_WHAT TO WORK ON:_ Go to the line containing "## ITI - Nasr City cluster - Group 1" in the records below and print it and every following line exactly, on through the line containing "<!-- x4w:pictureHeight = 150 -->", then stop.

Segment Start: MATERIAL FOR THE TASK

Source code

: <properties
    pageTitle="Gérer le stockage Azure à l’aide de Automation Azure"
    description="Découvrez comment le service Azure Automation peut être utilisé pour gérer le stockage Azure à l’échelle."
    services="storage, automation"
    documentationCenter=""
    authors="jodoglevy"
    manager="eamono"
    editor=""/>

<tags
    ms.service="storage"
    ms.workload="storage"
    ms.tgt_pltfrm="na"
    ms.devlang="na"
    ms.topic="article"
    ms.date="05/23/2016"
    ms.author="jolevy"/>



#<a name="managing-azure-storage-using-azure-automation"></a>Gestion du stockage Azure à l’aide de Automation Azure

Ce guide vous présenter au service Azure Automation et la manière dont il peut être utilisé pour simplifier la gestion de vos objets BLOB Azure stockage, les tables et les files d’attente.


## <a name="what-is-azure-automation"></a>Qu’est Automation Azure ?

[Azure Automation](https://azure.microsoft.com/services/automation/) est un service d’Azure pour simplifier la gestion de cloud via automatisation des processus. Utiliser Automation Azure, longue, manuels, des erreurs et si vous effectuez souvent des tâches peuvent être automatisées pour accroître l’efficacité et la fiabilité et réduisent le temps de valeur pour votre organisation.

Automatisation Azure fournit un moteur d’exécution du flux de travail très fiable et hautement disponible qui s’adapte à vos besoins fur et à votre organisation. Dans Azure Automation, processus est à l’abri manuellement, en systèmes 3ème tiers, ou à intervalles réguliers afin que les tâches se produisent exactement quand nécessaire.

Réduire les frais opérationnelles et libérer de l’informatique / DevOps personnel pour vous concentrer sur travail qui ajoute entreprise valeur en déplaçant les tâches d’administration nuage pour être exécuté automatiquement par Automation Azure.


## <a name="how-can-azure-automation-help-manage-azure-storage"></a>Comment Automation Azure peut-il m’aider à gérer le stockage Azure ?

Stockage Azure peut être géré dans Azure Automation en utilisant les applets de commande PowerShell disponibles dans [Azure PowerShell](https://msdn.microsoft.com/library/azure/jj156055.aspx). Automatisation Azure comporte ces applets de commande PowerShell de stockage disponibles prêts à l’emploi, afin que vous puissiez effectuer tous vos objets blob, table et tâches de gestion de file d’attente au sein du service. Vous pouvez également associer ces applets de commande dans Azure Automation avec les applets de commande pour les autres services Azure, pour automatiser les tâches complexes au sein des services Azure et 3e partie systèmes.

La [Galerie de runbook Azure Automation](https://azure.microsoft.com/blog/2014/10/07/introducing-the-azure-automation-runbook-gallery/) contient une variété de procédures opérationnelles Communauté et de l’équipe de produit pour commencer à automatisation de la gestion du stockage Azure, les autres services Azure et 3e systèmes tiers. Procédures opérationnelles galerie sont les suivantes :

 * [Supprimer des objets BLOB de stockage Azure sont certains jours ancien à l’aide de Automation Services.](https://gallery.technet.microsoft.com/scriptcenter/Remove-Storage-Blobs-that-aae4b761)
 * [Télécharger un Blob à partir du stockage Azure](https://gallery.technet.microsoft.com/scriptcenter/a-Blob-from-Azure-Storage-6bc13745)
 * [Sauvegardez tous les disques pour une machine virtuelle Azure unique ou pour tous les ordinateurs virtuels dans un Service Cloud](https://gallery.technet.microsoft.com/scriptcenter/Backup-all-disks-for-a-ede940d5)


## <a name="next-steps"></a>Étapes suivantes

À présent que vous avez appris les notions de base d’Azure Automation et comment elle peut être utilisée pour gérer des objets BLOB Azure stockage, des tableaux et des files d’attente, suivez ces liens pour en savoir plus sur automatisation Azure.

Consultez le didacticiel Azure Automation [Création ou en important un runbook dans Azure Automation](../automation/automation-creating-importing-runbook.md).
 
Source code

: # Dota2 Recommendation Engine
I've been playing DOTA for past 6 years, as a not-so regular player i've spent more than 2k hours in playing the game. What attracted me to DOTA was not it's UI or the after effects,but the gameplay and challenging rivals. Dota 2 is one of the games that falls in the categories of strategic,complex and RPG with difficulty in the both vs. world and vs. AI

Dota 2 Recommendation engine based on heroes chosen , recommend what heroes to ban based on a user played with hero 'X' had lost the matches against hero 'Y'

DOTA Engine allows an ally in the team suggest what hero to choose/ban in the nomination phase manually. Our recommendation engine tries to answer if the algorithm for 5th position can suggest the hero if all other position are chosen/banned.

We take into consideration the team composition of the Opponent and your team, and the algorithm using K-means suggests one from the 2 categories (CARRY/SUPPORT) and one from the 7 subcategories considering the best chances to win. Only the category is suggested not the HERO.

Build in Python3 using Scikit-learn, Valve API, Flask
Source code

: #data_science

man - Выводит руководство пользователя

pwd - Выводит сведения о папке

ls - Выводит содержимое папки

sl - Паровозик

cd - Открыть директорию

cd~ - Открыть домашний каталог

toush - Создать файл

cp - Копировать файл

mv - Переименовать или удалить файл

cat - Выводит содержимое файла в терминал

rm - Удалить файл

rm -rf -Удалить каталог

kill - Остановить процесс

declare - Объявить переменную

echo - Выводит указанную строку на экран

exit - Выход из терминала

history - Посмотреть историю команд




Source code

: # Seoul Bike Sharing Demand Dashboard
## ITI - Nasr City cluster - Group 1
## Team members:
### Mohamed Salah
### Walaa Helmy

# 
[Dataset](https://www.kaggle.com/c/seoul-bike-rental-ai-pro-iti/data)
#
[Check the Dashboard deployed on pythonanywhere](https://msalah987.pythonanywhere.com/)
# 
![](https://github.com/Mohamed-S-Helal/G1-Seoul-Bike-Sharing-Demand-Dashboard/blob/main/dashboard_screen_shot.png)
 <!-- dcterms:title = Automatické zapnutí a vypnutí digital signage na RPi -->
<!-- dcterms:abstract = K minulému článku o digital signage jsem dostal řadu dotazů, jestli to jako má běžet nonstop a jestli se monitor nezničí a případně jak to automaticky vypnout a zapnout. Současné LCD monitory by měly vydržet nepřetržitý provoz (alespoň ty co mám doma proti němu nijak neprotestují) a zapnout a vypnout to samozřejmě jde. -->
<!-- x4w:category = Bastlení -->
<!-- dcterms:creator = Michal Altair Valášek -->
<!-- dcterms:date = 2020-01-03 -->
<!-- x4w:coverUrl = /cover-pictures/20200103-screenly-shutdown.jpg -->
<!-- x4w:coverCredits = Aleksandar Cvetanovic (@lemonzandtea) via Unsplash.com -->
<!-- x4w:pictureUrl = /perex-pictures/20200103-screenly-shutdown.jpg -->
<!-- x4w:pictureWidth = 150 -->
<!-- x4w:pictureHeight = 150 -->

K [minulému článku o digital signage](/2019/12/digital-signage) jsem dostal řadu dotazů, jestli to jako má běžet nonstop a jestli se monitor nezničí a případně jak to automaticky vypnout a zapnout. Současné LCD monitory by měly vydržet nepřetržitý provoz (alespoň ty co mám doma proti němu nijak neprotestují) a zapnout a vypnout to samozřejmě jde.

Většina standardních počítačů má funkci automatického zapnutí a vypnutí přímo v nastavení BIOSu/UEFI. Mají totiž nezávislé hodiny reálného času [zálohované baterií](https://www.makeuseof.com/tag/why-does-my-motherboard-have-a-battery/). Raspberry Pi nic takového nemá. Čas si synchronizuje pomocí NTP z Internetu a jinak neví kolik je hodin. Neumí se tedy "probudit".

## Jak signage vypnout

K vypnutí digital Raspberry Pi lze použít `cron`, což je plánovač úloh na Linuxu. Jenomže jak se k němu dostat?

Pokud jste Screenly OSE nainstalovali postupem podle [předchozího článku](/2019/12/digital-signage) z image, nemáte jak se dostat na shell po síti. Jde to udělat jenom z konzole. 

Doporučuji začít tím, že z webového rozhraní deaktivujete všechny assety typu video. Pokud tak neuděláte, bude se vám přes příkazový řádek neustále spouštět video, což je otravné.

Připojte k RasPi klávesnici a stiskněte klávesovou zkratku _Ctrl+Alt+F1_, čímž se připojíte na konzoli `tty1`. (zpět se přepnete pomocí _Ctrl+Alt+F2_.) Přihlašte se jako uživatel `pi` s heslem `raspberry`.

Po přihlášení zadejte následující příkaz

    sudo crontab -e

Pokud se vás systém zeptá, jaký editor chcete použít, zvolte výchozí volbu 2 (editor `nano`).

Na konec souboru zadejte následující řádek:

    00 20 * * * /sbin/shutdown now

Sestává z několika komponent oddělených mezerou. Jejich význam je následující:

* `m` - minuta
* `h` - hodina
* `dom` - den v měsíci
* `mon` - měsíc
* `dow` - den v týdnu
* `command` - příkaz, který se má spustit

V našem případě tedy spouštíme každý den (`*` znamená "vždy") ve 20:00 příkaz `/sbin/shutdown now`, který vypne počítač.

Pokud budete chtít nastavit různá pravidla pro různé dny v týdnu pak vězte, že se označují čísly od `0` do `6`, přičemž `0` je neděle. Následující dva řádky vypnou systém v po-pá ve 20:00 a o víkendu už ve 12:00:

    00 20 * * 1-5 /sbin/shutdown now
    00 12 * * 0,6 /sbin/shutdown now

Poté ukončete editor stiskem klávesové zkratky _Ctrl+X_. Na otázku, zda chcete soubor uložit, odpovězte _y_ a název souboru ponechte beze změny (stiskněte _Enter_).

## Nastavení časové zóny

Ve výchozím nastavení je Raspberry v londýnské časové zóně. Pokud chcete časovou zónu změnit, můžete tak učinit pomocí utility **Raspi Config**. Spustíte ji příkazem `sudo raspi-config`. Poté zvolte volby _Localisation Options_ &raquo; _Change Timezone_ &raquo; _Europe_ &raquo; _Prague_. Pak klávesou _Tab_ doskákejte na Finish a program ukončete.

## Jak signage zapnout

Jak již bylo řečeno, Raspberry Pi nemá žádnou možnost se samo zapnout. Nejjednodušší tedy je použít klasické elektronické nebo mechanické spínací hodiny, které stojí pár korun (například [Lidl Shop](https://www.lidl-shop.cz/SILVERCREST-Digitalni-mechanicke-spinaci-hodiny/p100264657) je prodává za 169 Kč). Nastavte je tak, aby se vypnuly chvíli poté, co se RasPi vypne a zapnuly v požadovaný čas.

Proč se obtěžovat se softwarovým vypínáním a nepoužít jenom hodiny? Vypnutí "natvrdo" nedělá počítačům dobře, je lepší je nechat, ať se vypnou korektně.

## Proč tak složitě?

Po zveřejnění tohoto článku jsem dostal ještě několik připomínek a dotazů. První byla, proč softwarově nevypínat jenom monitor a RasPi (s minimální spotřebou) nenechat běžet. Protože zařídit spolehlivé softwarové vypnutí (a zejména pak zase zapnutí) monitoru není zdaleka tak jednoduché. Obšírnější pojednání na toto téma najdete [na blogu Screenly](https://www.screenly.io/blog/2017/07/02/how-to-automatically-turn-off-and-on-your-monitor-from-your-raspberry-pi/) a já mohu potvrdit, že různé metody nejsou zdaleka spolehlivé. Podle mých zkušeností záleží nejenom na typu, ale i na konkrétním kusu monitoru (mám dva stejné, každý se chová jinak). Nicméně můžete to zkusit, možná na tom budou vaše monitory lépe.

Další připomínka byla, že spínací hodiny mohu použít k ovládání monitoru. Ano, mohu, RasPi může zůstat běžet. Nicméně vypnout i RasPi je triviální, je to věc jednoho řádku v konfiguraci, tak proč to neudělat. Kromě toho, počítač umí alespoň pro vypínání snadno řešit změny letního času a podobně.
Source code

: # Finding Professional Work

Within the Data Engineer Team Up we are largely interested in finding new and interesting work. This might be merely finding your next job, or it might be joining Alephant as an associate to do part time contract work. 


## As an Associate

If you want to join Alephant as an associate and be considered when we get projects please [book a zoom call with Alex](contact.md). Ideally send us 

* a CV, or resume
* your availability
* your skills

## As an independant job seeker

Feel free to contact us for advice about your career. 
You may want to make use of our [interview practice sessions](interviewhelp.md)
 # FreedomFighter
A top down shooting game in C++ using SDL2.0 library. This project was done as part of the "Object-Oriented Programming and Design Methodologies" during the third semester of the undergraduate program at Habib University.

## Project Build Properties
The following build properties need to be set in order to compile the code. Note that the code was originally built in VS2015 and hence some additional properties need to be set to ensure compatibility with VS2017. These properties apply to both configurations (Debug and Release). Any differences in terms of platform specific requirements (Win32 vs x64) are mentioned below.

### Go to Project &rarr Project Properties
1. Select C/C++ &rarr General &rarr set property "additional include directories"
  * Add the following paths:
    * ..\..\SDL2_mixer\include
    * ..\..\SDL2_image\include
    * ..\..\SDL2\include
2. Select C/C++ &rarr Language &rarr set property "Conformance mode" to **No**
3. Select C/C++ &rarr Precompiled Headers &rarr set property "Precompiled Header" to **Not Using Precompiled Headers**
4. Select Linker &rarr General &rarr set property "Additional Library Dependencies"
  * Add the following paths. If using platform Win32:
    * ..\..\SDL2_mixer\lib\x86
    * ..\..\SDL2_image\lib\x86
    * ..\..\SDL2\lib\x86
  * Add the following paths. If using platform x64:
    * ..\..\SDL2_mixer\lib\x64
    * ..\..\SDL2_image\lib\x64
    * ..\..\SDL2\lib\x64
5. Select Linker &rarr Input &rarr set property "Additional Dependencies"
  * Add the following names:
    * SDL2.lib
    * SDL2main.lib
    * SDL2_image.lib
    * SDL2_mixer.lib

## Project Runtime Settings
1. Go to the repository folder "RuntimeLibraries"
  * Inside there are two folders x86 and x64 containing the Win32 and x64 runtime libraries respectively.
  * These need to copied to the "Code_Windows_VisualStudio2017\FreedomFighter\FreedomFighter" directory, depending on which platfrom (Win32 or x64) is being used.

Segment End: MATERIAL FOR THE TASK

_OUTPUT FOR THIS TASK:_
## ITI - Nasr City cluster - Group 1
## Team members:
### Mohamed Salah
### Walaa Helmy

# 
[Dataset](https://www.kaggle.com/c/seoul-bike-rental-ai-pro-iti/data)
#
[Check the Dashboard deployed on pythonanywhere](https://msalah987.pythonanywhere.com/)
# 
![](https://github.com/Mohamed-S-Helal/G1-Seoul-Bike-Sharing-Demand-Dashboard/blob/main/dashboard_screen_shot.png)
 <!-- dcterms:title = Automatické zapnutí a vypnutí digital signage na RPi -->
<!-- dcterms:abstract = K minulému článku o digital signage jsem dostal řadu dotazů, jestli to jako má běžet nonstop a jestli se monitor nezničí a případně jak to automaticky vypnout a zapnout. Současné LCD monitory by měly vydržet nepřetržitý provoz (alespoň ty co mám doma proti němu nijak neprotestují) a zapnout a vypnout to samozřejmě jde. -->
<!-- x4w:category = Bastlení -->
<!-- dcterms:creator = Michal Altair Valášek -->
<!-- dcterms:date = 2020-01-03 -->
<!-- x4w:coverUrl = /cover-pictures/20200103-screenly-shutdown.jpg -->
<!-- x4w:coverCredits = Aleksandar Cvetanovic (@lemonzandtea) via Unsplash.com -->
<!-- x4w:pictureUrl = /perex-pictures/20200103-screenly-shutdown.jpg -->
<!-- x4w:pictureWidth = 150 -->
<!-- x4w:pictureHeight = 150 -->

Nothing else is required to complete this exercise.